PERSISTENT STORAGE 113 is any form of non-volatile storage for computers that is now known or to be developed in the future. The non-volatility of this storage means that the stored data is maintained regardless of whether power is being supplied to computer 101 and/or directly to persistent storage 113. Persistent storage 113 may be a read only memory (ROM), but typically at least a portion of the persistent storage allows writing of data, deletion of data and re-writing of data. Some familiar forms of persistent storage include magnetic disks and solid-state storage devices. Operating system 122 may take several forms, such as various known proprietary operating systems or open-source Portable Operating System Interface type operating systems that employ a kernel. The code included in block 190 typically includes at least some of the computer code involved in performing the inventive methods.
PERIPHERAL DEVICE SET 114 includes the set of peripheral devices of computer 101. Data communication connections between the peripheral devices and the other components of computer 101 may be implemented in various ways, such as Bluetooth connections, Near-Field Communication (NFC) connections, connections made by cables (such as universal serial bus (USB) type cables), insertion type connections (for example, secure digital (SD) card), connections made though local area communication networks and even connections made through wide area networks such as the internet. In various embodiments, UI device set 123 may include components such as a display screen, speaker, microphone, wearable devices (such as goggles and smart watches), keyboard, mouse, printer, touchpad, game controllers, and haptic devices. Storage 124 is external storage, such as an external hard drive, or insertable storage, such as an SD card. Storage 124 may be persistent and/or volatile. In some embodiments, storage 124 may take the form of a quantum computing storage device for storing data in the form of qubits. In embodiments where computer 101 is required to have a large amount of storage (for example, where computer 101 locally stores and manages a large database) then this storage may be provided by peripheral storage devices designed for storing very large amounts of data, such as a storage area network (SAN) that is shared by multiple, geographically distributed computers. IoT sensor set 125 is made up of sensors that can be used in Internet of Things applications. For example, one sensor may be a thermometer and another sensor may be a motion detector.

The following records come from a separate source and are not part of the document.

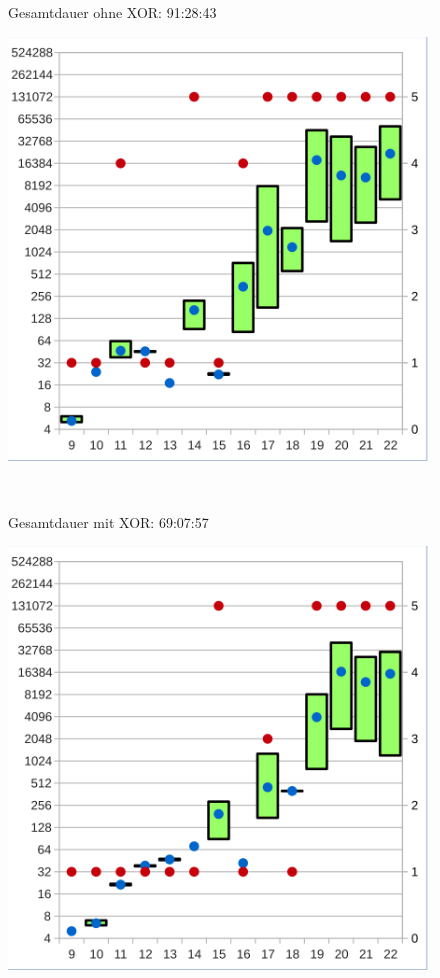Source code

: \begin{figure}[!h]
  \centering
  \begin{minipage}[c]{0.45\textwidth}
  \begin{flushleft}Gesamtdauer ohne XOR: 91:28:43\end{flushleft}
  \includegraphics[scale=0.55]{images/data_modul_knf}
  \end{minipage}
  \begin{minipage}[c]{0.09\textwidth}
  ~~
  \end{minipage}
  \begin{minipage}[c]{0.45\textwidth}
  \begin{flushleft}Gesamtdauer mit XOR: 69:07:57\end{flushleft}
  \includegraphics[scale=0.55]{images/data_modul_xor}

\end{minipage}
\end{figure}
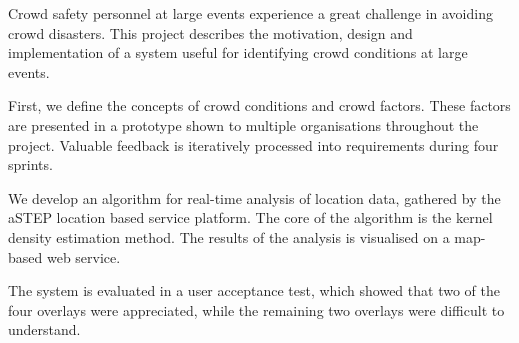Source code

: {
\setlength{\parskip}{0.5em}
Crowd safety personnel at large events experience a great challenge in avoiding crowd disasters. This project describes the motivation, design and implementation of a system useful for identifying crowd conditions at large events.

First, we define the concepts of crowd conditions and crowd factors. These factors are presented in a prototype shown to multiple organisations throughout the project. Valuable feedback is iteratively processed into requirements during four sprints.

We develop an algorithm for real-time analysis of location data, gathered by the aSTEP location based service platform. The core of the algorithm is the kernel density estimation method. The results of the analysis is visualised on a map-based web service.

The system is evaluated in a user acceptance test, which showed that two of the four overlays were appreciated, while the remaining two overlays were difficult to understand.
}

NETWORK MODULE 115 is the collection of computer software, hardware, and firmware that allows computer 101 to communicate with other computers through WAN 102. Network module 115 may include hardware, such as modems or Wi-Fi signal transceivers, software for packetizing and/or de-packetizing data for communication network transmission, and/or web browser software for communicating data over the internet. In some embodiments, network control functions and network forwarding functions of network module 115 are performed on the same physical hardware device. In other embodiments (for example, embodiments that utilize software-defined networking (SDN)), the control functions and the forwarding functions of network module 115 are performed on physically separate devices, such that the control functions manage several different network hardware devices. Computer readable program instructions for performing the inventive methods can typically be downloaded to computer 101 from an external computer or external storage device through a network adapter card or network interface included in network module 115.
WAN 102 is any wide area network (for example, the internet) capable of communicating computer data over non-local distances by any technology for communicating computer data, now known or to be developed in the future. In some embodiments, the WAN may be replaced and/or supplemented by local area networks (LANs) designed to communicate data between devices located in a local area, such as a Wi-Fi network. The WAN and/or LANs typically include computer hardware such as copper transmission cables, optical transmission fibers, wireless transmission, routers, firewalls, switches, gateway computers and edge servers.
END USER DEVICE (EUD) 103 is any computer system that is used and controlled by an end user (for example, a customer of an enterprise that operates computer 101) and may take any of the forms discussed above in connection with computer 101. EUD 103 typically receives helpful and useful data from the operations of computer 101. For example, in a hypothetical case where computer 101 is designed to provide a recommendation to an end user, this recommendation would typically be communicated from network module 115 of computer 101 through WAN 102 to EUD 103. In this way, EUD 103 can display, or otherwise present, the recommendation to an end user. In some embodiments, EUD 103 may be a client device, such as thin client, heavy client, mainframe computer, desktop computer and so on.
REMOTE SERVER 104 is any computer system that serves at least some data and/or functionality to computer 101. Remote server 104 may be controlled and used by the same entity that operates computer 101. Remote server 104 represents the machine(s) that collect and store helpful and useful data for use by other computers, such as computer 101. For example, in a hypothetical case where computer 101 is designed and programmed to provide a recommendation based on historical data, then this historical data may be provided to computer 101 from remote database 130 of remote server 104.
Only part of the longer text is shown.